To address this issue, Lynda helped establish gender representation requirements in IPN’s founding statutes and went on to found the IPN EDI working group, which has become central to improving equity, diversity, and inclusion in the Dutch ICT community. She personally coordinated with every IPN department head to ensure each institution appointed an EDI representative. In addition to this, Lynda co-authored the booklet ‘Why would I want to do a PhD in Computer Science?’ that continues to inspire female master students to pursue a PhD.
Amplifying the Dutch voice
As an ambassador for IPN within Informatics Europe, Lynda amplified the Dutch computing community’s voice on the European stage, serving as President of IE from 2016-2017 and ensuring that all Dutch computer science departments gained membership. There too, she championed women in science by founding the WIRE working group and authoring ‘More Women in Informatics Research & Education’. 5,000 booklets were distributed to over 200 computer science departments across Europe, providing practical guidance on attracting and retaining female talent.
Lynda’s extraordinary tenacity and more than a decade of sustained commitment to EDI have set in motion a transformation that will endure for generations: the young women she has inspired to enter informatics will themselves become role models, who in turn diversify and strengthen the Dutch ICT landscape. This enduring legacy of structural change that helps IPN grow and represent the full breath of society it serves makes her an exemplary recipient of the IPN Service Award.
Inald Lagendijk
Inald Lagendijk, Distinguished Professor in Computing-based Society at TU Delft, has been a crucial person in shaping the National Computer Science Research landscape as we know it now. With his over 30 years of experience in leading national and international fundamental and public-private research projects, over the course of multiple decades, Inald has fulfilled a vast variety of managerial positions. Among many others, he was a board member of the NWO Domain Science , founder and coordinator of the national top sector program Commit2Data, and founding board member of the Netherlands Academy of Engineering.
He took part in councils and governance boards on all levels.
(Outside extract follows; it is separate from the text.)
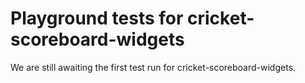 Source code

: # Playground tests for cricket-scoreboard-widgets
We are still awaiting the first test run for cricket-scoreboard-widgets.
To name a few: he was a member of the advisory council of the Netherlands ICT Research and Innovation Authority (ICTRegie), acted as the scientific director of the 4TU federation’s Netherlands Institute on ICT (4TU.Nirict), was a member of the management team of the ASCI Research School, acted as the figurehead of the route ‘Creating value through responsible access to and use of big data’ of the Dutch National Research Agenda, and is a member of the steering committee of PRIO, the platform that represents ICT research at applied universities.
Setting agendas
Inald chaired the team of 40 Dutch AI scientists who composed the Dutch AI research agenda AIREA-NL. As such, he stood at the cradle of large-scale AI-oriented initiatives like the Netherlands AI Coalition and the Growth fund programme AiNed, which merged into the AI Coalition for the Netherlands (AIC4NL).
Perhaps his most visible role so far has been that of the captain of science of the national innovation top team on ICT (Digital Holland), a role that he has fulfilled from the start of the top sector in May 2015 until December 2024.
In all of these positions, Inald has always been working hard to ensure budgets for Computer Science research, often being directly in charge of writing calls for proposals. Likewise, he is has been on many assessment committees, often as chair, following a constructive critical approach that invariably leads to improved quality. All in all, Inald’s influence on ICT research in the Netherlands has been nothing less than remarkable. Therefore: if there is anyone who deserves to receive this IPN award, it is Inald Lagendijk.
About the IPN Service Award
The first IPN service award was handed out in 2025 and recognises a person who has provided outstanding service to the IPN community.